In terms of wiry athletes who go overseas and succeed mainly based on their superior athleticism, Josh Childress comes to mind.
Childress was originally a first round pick and played four very good seasons (11 points, 5 rebounds, 2 assists as a small forward) as a sixth man for Atlanta before a contract dispute pushed him overseas for greener pastures. The Hawks offered him more than $5.5 million per year, with raises, but he took $7 million per year overseas with powerhouse Olympiacos. At the time, Childress was thought to be a trail blazer for midlevel guys to get more money overseas, but few NBA players actually followed him.
Suns fans remember the awful Childress who came back to the NBA just two years later. Somehow, the athletic defender left his quickness in Greece. He looked okay in preseason workouts, but he was overmatched as soon as players were going full speed in the regular season.
Childress' early NBA career was made on slashing and scoring from the wing, and on defending wing players. He couldn't shoot to save his life. Back in the NBA for the 2010-11 season on a contract paying what he always wanted - $7 million per year - he was unable to earn solid playing time because he still couldn't shoot and his slashing ability had disappeared.
He was so bad, the Suns used the amnesty clause on him in 2012 and JUST NOW stopped paying him $7 million per year to not play for them. For $35 million, Childress delivered 88 games of action, including 3 starts (once as a joke against Mike D'Antoni's Knicks), and 4.2 points per game.
Who is Sonny Weems?
Weems won't be Childress or Tucker, but those comparisons are interesting to consider.
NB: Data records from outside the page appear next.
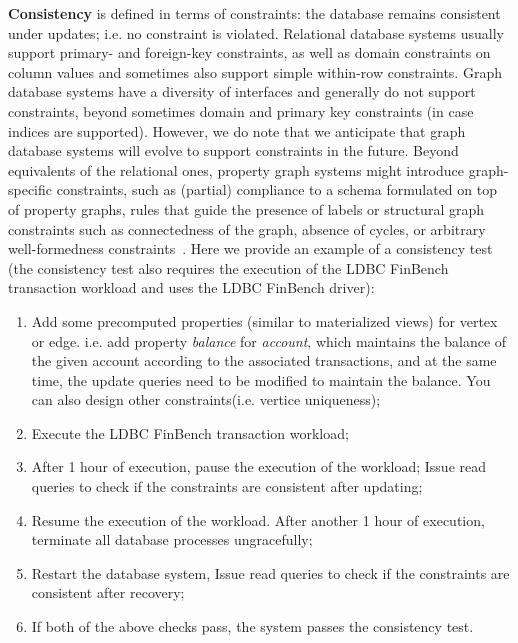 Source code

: {\bf Consistency} is defined in terms of constraints: the database remains
consistent under updates; i.e. no constraint is violated. Relational database
systems usually support primary- and foreign-key constraints, as well as domain
constraints on column values and sometimes also support simple within-row
constraints. Graph database systems have a diversity of interfaces and generally
do not support constraints, beyond sometimes domain and primary key constraints
(in case indices are supported). However, we do note that we anticipate that
graph database systems will evolve to support constraints in the future. Beyond
equivalents of the relational ones, property graph systems might introduce
graph-specific constraints, such as (partial) compliance to a schema formulated
on top of property graphs, rules that guide the presence of labels or structural
graph constraints such as connectedness of the graph, absence of cycles, or
arbitrary well-formedness constraints~\cite{DBLP:journals/sosym/SemerathBHSV17}.
Here we provide an example of a consistency test (the consistency test also
requires the execution of the LDBC FinBench transaction workload and uses the
LDBC FinBench driver):

\begin{enumerate}[label={(\roman*)}]
  \item Add some precomputed properties (similar to materialized views) for vertex
        or edge. i.e. add property \emph{balance} for \emph{account}, which
        maintains the balance of the given account according to the associated
        transactions, and at the same time, the update queries need to be modified
        to maintain the balance. You can also design other constraints(i.e. vertice
        uniqueness);
  \item Execute the LDBC FinBench transaction workload;
  \item After 1 hour of execution, pause the execution of the workload;
        Issue read queries to check if the constraints are consistent after
        updating;
  \item Resume the execution of the workload. After another 1 hour of execution,
        terminate all database processes ungracefully;
  \item Restart the database system, Issue read queries to check if the
        constraints are consistent after recovery;
  \item If both of the above checks pass, the system passes the
        consistency test.
\end{enumerate}
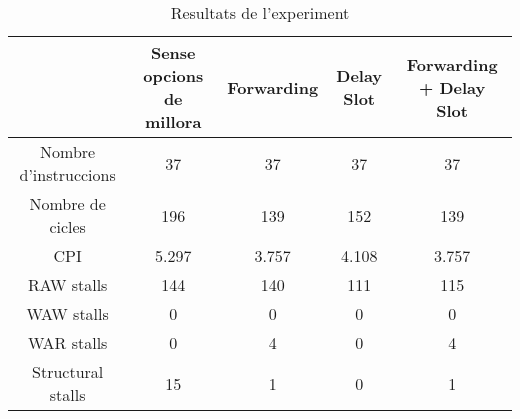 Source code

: \documentclass{article}
\begin{document}
\begin{table}[!h]
\centering
\begin{tabular}{|c|c|c|c|c|}
\hline
 & Sense opcions de millora &Forwarding  &Delay Slot  &Forwarding + Delay Slot   \\
 \hline
 Nombre d'instruccions &37  &37  &37 &37  \\
 \hline
 Nombre de cicles &196               &139  &152  &139   \\
 \hline
 CPI &5.297               &3.757  &4.108  &3.757   \\
 \hline
 RAW stalls &144 &140  &111  &115   \\
 \hline
 WAW stalls &0 &0 &0 &0   \\
 \hline
 WAR stalls &0 &4 &0 &4   \\
 \hline
 Structural stalls &15 &1 &0 &1\\
 \hline 
\end{tabular}
\caption{Resultats de l'experiment}
\label{tab:results}
\end{table}
\end{document}
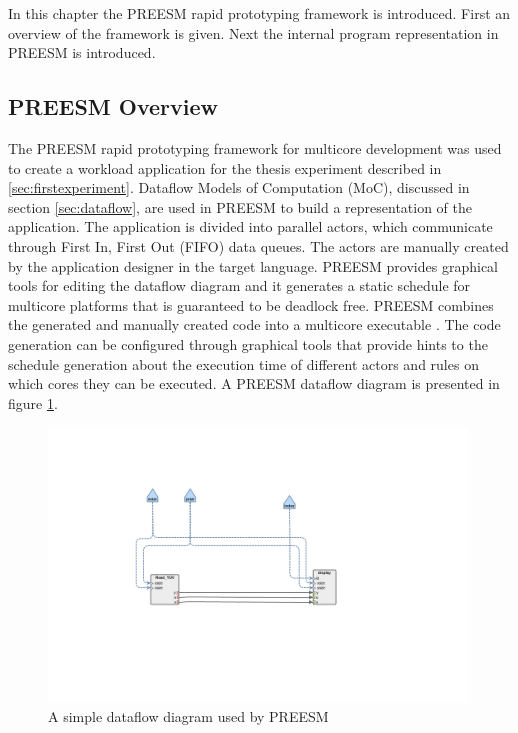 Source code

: In this chapter the PREESM rapid prototyping framework is introduced. First an overview of the framework is given. Next the internal program representation in PREESM is introduced.

\subsection{PREESM Overview}
\label{sec:preesmover}
The PREESM rapid prototyping framework for multicore development was used to create a workload application for the thesis experiment described in \ref{sec:firstexperiment}. Dataflow Models of Computation (MoC), discussed in section \ref{sec:dataflow}, are used in PREESM to build a representation of the application. The application is divided into parallel actors, which communicate through First In, First Out (FIFO) data queues. The actors are manually created by the application designer in the target language. PREESM provides graphical tools for editing the dataflow diagram and it generates a static schedule for multicore platforms that is guaranteed to be deadlock free. PREESM combines the generated and manually created code into a multicore executable \cite{pelcat2014preesm}. The code generation can be configured through graphical tools that provide hints to the schedule generation about the execution time of different actors and rules on which cores they can be executed. A PREESM dataflow diagram is presented in figure \ref{fig:preesm_example}.

\begin{figure}[h!]
    \begin{center}
        \includegraphics[width=0.99\textwidth]{images/example_preesm_diagram.png}
        \caption{A simple dataflow diagram used by PREESM }
        \label{fig:preesm_example}
    \end{center}
\end{figure}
It's quite possible Weems has kept his athleticism and will be able to keep up with NBA players on the wing. It's quite possible he will make 35+% of his threes to keep the floor spaced when he's out there.
But it's just as possible that he will no longer be able to keep up with NBA guys and will get lost on defense too often to keep his spot in the rotation.
Let's take a look at Sonny Weems more indepth.
Our own Sam Cooper did a great film study on Sonny this month. It's really a must-read for those who like to know more about how players react on the court.
And back in August, I posted this scouting report on Weems from 2013 when he was first rumored to want to return to the NBA.
Will Weems be a success or failure in his return to the NBA?
Luckily, the Suns have only committed $3 million to him (versus $35 million to Childress) to find out. And if Weems is a bust, his competition is much more enticing than Shannon Brown and Michael Beasley. Weems' competition at shooting guard and small forward includes youngsters Brandon Knight, T.J. Warren, Archie Goodwin and Devin Booker, along with veteran P.J. Tucker.